* [Required action] Below are lines of data. Give the number of them that contain the string "AriaBillingIntegrationMRest", and nothing else.

• • •

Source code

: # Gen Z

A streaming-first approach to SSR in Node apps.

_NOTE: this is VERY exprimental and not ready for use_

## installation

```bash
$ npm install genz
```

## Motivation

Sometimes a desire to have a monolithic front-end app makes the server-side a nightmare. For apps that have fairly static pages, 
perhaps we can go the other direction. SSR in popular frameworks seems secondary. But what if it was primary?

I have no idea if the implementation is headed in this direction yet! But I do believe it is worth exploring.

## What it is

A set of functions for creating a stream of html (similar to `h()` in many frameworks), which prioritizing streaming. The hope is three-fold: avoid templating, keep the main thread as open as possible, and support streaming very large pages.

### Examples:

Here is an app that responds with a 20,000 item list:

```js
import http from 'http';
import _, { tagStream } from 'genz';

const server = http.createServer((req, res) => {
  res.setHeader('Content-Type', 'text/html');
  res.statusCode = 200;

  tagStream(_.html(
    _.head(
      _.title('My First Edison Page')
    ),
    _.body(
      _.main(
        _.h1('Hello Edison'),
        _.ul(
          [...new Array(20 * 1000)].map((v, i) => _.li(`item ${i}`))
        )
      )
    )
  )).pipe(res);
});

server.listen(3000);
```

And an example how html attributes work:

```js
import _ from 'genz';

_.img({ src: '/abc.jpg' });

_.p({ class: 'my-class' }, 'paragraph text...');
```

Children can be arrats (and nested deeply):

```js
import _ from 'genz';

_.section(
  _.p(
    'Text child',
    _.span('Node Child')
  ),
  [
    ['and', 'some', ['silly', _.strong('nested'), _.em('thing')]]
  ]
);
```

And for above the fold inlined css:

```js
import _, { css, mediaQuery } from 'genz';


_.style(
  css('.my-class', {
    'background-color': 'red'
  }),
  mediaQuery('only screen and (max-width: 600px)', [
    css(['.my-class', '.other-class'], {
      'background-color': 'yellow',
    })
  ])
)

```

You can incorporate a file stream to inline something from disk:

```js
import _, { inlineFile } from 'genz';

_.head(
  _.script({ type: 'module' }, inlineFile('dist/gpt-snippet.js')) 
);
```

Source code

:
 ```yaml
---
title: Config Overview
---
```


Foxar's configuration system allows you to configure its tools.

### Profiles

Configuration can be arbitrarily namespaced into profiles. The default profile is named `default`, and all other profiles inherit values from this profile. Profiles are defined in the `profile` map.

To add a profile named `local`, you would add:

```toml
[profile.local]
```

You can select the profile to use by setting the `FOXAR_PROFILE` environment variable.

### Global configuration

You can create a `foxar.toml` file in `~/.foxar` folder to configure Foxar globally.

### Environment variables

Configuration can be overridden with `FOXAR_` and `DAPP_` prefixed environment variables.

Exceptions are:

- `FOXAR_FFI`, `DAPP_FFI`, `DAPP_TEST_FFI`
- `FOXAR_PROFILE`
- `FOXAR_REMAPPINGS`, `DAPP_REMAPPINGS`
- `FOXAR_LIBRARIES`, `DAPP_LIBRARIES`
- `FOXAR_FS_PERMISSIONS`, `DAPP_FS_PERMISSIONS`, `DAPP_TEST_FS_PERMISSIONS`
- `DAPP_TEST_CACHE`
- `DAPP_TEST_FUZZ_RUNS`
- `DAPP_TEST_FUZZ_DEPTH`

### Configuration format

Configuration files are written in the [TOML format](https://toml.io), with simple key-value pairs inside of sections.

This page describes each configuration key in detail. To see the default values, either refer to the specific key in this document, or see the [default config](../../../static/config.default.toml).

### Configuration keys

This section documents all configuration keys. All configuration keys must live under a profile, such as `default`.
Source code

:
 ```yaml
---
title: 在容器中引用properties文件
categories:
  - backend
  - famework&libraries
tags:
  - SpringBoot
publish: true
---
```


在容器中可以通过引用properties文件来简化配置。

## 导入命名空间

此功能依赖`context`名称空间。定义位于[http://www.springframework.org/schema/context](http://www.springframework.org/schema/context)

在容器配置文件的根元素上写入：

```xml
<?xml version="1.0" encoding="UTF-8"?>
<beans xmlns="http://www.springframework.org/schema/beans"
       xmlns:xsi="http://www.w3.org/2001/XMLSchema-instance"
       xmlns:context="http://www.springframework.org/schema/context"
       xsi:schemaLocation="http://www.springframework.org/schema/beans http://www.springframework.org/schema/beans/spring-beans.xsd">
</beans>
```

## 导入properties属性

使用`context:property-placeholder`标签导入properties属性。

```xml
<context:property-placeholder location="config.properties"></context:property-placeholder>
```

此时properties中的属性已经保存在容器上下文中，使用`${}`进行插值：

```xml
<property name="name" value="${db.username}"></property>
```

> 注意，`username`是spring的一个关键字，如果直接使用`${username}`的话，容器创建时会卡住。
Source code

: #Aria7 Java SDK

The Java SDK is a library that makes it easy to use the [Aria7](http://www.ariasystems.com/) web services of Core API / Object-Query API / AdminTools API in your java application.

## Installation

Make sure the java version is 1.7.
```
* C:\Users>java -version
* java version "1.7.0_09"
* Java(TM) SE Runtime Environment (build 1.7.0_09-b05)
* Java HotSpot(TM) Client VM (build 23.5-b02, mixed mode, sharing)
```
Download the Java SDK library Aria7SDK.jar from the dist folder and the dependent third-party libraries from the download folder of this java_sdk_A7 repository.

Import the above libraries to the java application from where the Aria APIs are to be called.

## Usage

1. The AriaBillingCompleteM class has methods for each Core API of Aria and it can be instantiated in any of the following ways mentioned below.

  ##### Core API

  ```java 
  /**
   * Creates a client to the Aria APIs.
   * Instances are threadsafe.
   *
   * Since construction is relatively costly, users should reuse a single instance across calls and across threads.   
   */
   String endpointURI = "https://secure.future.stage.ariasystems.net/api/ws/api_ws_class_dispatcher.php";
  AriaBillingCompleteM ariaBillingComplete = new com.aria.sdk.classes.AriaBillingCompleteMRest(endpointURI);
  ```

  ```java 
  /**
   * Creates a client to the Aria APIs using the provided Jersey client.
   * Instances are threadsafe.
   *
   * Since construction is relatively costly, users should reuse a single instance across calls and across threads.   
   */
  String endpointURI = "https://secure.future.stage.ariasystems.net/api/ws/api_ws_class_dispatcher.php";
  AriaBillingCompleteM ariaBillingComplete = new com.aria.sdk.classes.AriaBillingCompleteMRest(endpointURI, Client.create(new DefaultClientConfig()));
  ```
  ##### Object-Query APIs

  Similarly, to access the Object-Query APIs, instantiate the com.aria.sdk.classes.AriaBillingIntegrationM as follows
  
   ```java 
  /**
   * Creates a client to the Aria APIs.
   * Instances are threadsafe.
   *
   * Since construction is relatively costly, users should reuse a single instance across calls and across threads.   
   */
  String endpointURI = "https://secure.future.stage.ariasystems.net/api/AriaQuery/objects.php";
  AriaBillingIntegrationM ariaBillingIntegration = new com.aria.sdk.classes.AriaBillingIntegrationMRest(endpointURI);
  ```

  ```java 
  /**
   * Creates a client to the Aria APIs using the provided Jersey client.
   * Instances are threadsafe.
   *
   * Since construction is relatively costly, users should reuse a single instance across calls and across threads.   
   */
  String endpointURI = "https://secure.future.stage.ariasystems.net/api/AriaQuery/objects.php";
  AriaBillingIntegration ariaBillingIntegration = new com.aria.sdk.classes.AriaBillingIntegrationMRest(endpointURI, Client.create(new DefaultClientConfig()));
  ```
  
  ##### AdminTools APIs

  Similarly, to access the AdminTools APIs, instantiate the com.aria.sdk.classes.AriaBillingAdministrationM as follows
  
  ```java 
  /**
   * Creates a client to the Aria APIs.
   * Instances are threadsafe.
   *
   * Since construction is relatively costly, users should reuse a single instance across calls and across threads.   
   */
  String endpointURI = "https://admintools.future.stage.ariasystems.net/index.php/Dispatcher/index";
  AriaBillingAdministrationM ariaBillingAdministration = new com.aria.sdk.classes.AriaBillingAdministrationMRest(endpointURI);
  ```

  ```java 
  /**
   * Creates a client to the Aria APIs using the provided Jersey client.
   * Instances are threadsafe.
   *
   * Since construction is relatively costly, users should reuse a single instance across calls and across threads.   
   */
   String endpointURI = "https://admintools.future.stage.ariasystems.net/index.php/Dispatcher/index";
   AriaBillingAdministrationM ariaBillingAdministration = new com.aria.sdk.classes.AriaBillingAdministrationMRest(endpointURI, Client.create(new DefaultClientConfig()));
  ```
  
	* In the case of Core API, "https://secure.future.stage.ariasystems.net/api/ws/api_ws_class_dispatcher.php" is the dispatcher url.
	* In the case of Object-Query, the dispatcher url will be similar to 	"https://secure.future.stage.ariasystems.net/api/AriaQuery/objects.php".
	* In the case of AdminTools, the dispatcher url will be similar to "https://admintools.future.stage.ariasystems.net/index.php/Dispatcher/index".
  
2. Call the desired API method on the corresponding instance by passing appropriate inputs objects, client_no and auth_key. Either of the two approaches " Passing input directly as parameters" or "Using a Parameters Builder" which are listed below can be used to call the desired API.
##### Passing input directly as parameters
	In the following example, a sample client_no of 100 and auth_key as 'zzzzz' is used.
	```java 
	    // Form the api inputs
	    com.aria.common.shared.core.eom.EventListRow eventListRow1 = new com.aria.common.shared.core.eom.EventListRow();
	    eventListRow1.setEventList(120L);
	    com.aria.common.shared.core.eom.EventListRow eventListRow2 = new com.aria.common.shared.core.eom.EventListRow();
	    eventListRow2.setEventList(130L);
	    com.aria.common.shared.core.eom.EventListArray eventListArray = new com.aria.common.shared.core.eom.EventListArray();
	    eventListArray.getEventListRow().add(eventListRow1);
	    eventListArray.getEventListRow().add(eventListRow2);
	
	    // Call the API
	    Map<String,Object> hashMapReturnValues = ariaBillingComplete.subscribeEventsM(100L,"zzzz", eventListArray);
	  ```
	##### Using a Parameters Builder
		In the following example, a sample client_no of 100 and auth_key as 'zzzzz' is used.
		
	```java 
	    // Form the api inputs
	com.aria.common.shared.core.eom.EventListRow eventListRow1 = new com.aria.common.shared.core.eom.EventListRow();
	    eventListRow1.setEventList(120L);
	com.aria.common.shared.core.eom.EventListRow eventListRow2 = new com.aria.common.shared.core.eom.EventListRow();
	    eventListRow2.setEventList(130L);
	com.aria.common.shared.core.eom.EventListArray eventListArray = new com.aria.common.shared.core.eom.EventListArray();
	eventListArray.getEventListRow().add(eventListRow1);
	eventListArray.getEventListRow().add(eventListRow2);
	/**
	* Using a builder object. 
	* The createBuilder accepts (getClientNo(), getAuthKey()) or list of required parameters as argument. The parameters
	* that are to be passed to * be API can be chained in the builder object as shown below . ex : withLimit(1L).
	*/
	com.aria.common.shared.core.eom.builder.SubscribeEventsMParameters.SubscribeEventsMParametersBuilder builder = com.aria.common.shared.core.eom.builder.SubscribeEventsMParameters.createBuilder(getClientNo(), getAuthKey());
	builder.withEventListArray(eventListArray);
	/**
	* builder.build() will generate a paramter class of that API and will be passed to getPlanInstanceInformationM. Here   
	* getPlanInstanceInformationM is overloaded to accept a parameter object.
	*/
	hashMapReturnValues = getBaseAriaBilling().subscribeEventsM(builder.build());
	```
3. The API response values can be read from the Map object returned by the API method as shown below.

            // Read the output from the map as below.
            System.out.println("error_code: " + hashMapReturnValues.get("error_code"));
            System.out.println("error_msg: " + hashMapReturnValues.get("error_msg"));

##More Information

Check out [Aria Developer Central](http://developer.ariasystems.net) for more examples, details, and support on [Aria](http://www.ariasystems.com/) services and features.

• • •

* [Task solution] 2